■ **Input for this task**:
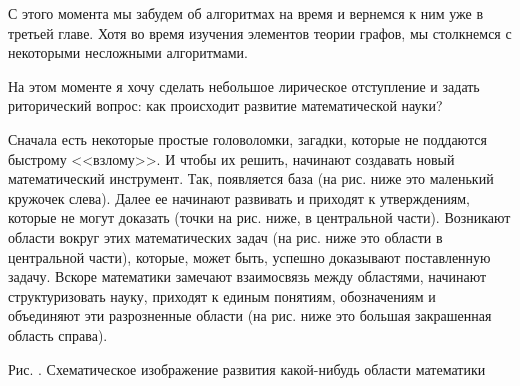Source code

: 	С этого момента мы забудем об алгоритмах на время и вернемся к ним уже в третьей главе. 
	Хотя во время изучения элементов теории графов, мы столкнемся с некоторыми несложными алгоритмами.
	

	На этом моменте я хочу сделать небольшое лирическое отступление и задать риторический вопрос: как происходит развитие математической науки?
	
	Сначала есть некоторые простые головоломки, загадки, которые не поддаются быстрому <<взлому>>. И чтобы их решить, 
	начинают создавать новый математический инструмент. Так, появляется база (на рис. ниже это маленький кружочек слева). 
	Далее ее начинают развивать и приходят к утверждениям, которые не могут доказать (точки на рис. ниже, в центральной части). 
	Возникают области вокруг этих математических задач (на рис. ниже это области в центральной части), которые, может быть, успешно 
	доказывают поставленную задачу. Вскоре математики замечают взаимосвязь между областями, начинают структуризовать науку, 
	приходят к единым понятиям, обозначениям и объединяют эти разрозненные области (на рис. ниже это большая закрашенная область справа).

\begin{center}

	\small Рис. \images. Схематическое изображение развития какой-нибудь области математики
\end{center}

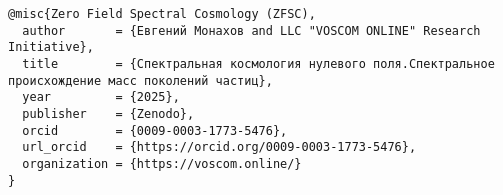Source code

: \documentclass[12pt,a4paper]{article}
\begin{document}
\begin{verbatim}
@misc{Zero Field Spectral Cosmology (ZFSC),
  author       = {Евгений Монахов and LLC "VOSCOM ONLINE" Research Initiative},
  title        = {Спектральная космология нулевого поля.Спектральное происхождение масс поколений частиц},
  year         = {2025},
  publisher    = {Zenodo},
  orcid        = {0009-0003-1773-5476},
  url_orcid    = {https://orcid.org/0009-0003-1773-5476},
  organization = {https://voscom.online/}
}
\end{verbatim}
\end{document}
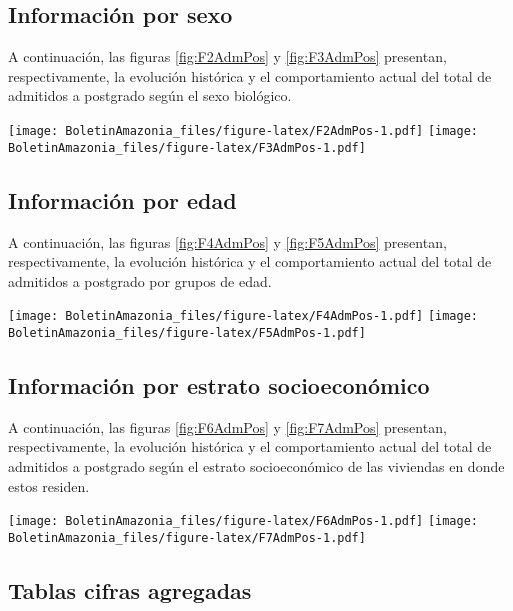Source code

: \documentclass[
]{book}
\begin{document}
\hypertarget{informaciuxf3n-por-sexo-3}{%
\subsection{Información por sexo}\label{informaciuxf3n-por-sexo-3}}

A continuación, las figuras \ref{fig:F2AdmPos} y \ref{fig:F3AdmPos} presentan, respectivamente, la evolución histórica y el comportamiento actual del total de admitidos a postgrado según el sexo biológico.

\texttt{[image: BoletinAmazonia\_files/figure-latex/F2AdmPos-1.pdf]}
\texttt{[image: BoletinAmazonia\_files/figure-latex/F3AdmPos-1.pdf]}

\hypertarget{informaciuxf3n-por-edad-3}{%
\subsection{Información por edad}\label{informaciuxf3n-por-edad-3}}

A continuación, las figuras \ref{fig:F4AdmPos} y \ref{fig:F5AdmPos} presentan, respectivamente, la evolución histórica y el comportamiento actual del total de admitidos a postgrado por grupos de edad.

\texttt{[image: BoletinAmazonia\_files/figure-latex/F4AdmPos-1.pdf]}
\texttt{[image: BoletinAmazonia\_files/figure-latex/F5AdmPos-1.pdf]}

\hypertarget{informaciuxf3n-por-estrato-socioeconuxf3mico-3}{%
\subsection{Información por estrato socioeconómico}\label{informaciuxf3n-por-estrato-socioeconuxf3mico-3}}

A continuación, las figuras \ref{fig:F6AdmPos} y \ref{fig:F7AdmPos} presentan, respectivamente, la evolución histórica y el comportamiento actual del total de admitidos a postgrado según el estrato socioeconómico de las viviendas en donde estos residen.

\texttt{[image: BoletinAmazonia\_files/figure-latex/F6AdmPos-1.pdf]}
\texttt{[image: BoletinAmazonia\_files/figure-latex/F7AdmPos-1.pdf]}

\hypertarget{tablas-cifras-agregadas-3}{%
\subsection{Tablas cifras agregadas}\label{tablas-cifras-agregadas-3}}
\end{document}

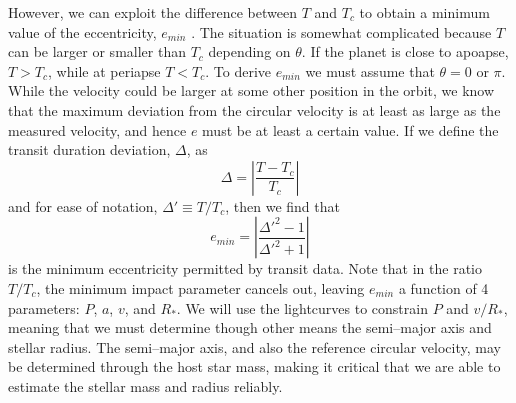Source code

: However, we can exploit the difference between $T$ and $T_c$ to obtain
a minimum value of the eccentricity, $e_{min}$ \citep{Barnes07}. The
situation is somewhat complicated because $T$ can be larger or smaller
than $T_c$ depending on $\theta$. If the planet is close to apoapse,
$T > T_c$, while at periapse $T < T_c$. To derive $e_{min}$ we must
assume that $\theta = 0$ or $\pi$. While the velocity could be larger
at some other position in the orbit, we know that the maximum
deviation from the circular velocity is at least as large as the
measured velocity, and hence $e$ must be at least a certain value. If
we define the transit duration deviation, $\Delta$, as
\begin{equation}\label{eq:tdd}
\Delta = \left|\frac{T-T_c}{T_c}\right|
\end{equation}
and for ease of notation, $\Delta' \equiv T/T_c$,
then we find that
\begin{equation}\label{eq:emin}
e_{min} = \left|\frac{\Delta'^2 - 1}{\Delta'^2 + 1}\right|
\end{equation}
is the minimum eccentricity permitted by transit data.  Note that in
the ratio $T/T_c$, the minimum impact parameter cancels out, leaving
$e_{min}$ a function of 4 parameters: $P$, $a$, $v$, and $R_*$.  We
will use the \kepler lightcurves to constrain $P$ and $v/R_*$, meaning
that we must determine though other means the semi--major axis and
stellar radius.  The semi--major axis, and also the reference circular
velocity, may be determined through the host star mass, making it
critical that we are able to estimate the stellar mass and radius
reliably.

\medskip
{\centerline{}}
\smallskip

■ **Requirement**: Without the pictures, write out the whole listing above exactly as it appears.

■ **Response area**:
Source code

: 	С этого момента мы забудем об алгоритмах на время и вернемся к ним уже в третьей главе. 
	Хотя во время изучения элементов теории графов, мы столкнемся с некоторыми несложными алгоритмами.
	

	На этом моменте я хочу сделать небольшое лирическое отступление и задать риторический вопрос: как происходит развитие математической науки?
	
	Сначала есть некоторые простые головоломки, загадки, которые не поддаются быстрому <<взлому>>. И чтобы их решить, 
	начинают создавать новый математический инструмент. Так, появляется база (на рис. ниже это маленький кружочек слева). 
	Далее ее начинают развивать и приходят к утверждениям, которые не могут доказать (точки на рис. ниже, в центральной части). 
	Возникают области вокруг этих математических задач (на рис. ниже это области в центральной части), которые, может быть, успешно 
	доказывают поставленную задачу. Вскоре математики замечают взаимосвязь между областями, начинают структуризовать науку, 
	приходят к единым понятиям, обозначениям и объединяют эти разрозненные области (на рис. ниже это большая закрашенная область справа).

\begin{center}

	\small Рис. \images. Схематическое изображение развития какой-нибудь области математики
\end{center}

Source code

: \documentclass[12pt,a4paper]{article}
\begin{document}
\begin{verbatim}
@misc{Zero Field Spectral Cosmology (ZFSC),
  author       = {Евгений Монахов and LLC "VOSCOM ONLINE" Research Initiative},
  title        = {Спектральная космология нулевого поля.Спектральное происхождение масс поколений частиц},
  year         = {2025},
  publisher    = {Zenodo},
  orcid        = {0009-0003-1773-5476},
  url_orcid    = {https://orcid.org/0009-0003-1773-5476},
  organization = {https://voscom.online/}
}
\end{verbatim}
\end{document}
Source code

: \documentclass[
]{book}
\begin{document}
\hypertarget{informaciuxf3n-por-sexo-3}{%
\subsection{Información por sexo}\label{informaciuxf3n-por-sexo-3}}

A continuación, las figuras \ref{fig:F2AdmPos} y \ref{fig:F3AdmPos} presentan, respectivamente, la evolución histórica y el comportamiento actual del total de admitidos a postgrado según el sexo biológico.

\texttt{[image: BoletinAmazonia\_files/figure-latex/F2AdmPos-1.pdf]}
\texttt{[image: BoletinAmazonia\_files/figure-latex/F3AdmPos-1.pdf]}

\hypertarget{informaciuxf3n-por-edad-3}{%
\subsection{Información por edad}\label{informaciuxf3n-por-edad-3}}

A continuación, las figuras \ref{fig:F4AdmPos} y \ref{fig:F5AdmPos} presentan, respectivamente, la evolución histórica y el comportamiento actual del total de admitidos a postgrado por grupos de edad.

\texttt{[image: BoletinAmazonia\_files/figure-latex/F4AdmPos-1.pdf]}
\texttt{[image: BoletinAmazonia\_files/figure-latex/F5AdmPos-1.pdf]}

\hypertarget{informaciuxf3n-por-estrato-socioeconuxf3mico-3}{%
\subsection{Información por estrato socioeconómico}\label{informaciuxf3n-por-estrato-socioeconuxf3mico-3}}

A continuación, las figuras \ref{fig:F6AdmPos} y \ref{fig:F7AdmPos} presentan, respectivamente, la evolución histórica y el comportamiento actual del total de admitidos a postgrado según el estrato socioeconómico de las viviendas en donde estos residen.

\texttt{[image: BoletinAmazonia\_files/figure-latex/F6AdmPos-1.pdf]}
\texttt{[image: BoletinAmazonia\_files/figure-latex/F7AdmPos-1.pdf]}

\hypertarget{tablas-cifras-agregadas-3}{%
\subsection{Tablas cifras agregadas}\label{tablas-cifras-agregadas-3}}
\end{document}

Source code

: However, we can exploit the difference between $T$ and $T_c$ to obtain
a minimum value of the eccentricity, $e_{min}$ \citep{Barnes07}. The
situation is somewhat complicated because $T$ can be larger or smaller
than $T_c$ depending on $\theta$. If the planet is close to apoapse,
$T > T_c$, while at periapse $T < T_c$. To derive $e_{min}$ we must
assume that $\theta = 0$ or $\pi$. While the velocity could be larger
at some other position in the orbit, we know that the maximum
deviation from the circular velocity is at least as large as the
measured velocity, and hence $e$ must be at least a certain value. If
we define the transit duration deviation, $\Delta$, as
\begin{equation}\label{eq:tdd}
\Delta = \left|\frac{T-T_c}{T_c}\right|
\end{equation}
and for ease of notation, $\Delta' \equiv T/T_c$,
then we find that
\begin{equation}\label{eq:emin}
e_{min} = \left|\frac{\Delta'^2 - 1}{\Delta'^2 + 1}\right|
\end{equation}
is the minimum eccentricity permitted by transit data.  Note that in
the ratio $T/T_c$, the minimum impact parameter cancels out, leaving
$e_{min}$ a function of 4 parameters: $P$, $a$, $v$, and $R_*$.  We
will use the \kepler lightcurves to constrain $P$ and $v/R_*$, meaning
that we must determine though other means the semi--major axis and
stellar radius.  The semi--major axis, and also the reference circular
velocity, may be determined through the host star mass, making it
critical that we are able to estimate the stellar mass and radius
reliably.

\medskip
{\centerline{}}
\smallskip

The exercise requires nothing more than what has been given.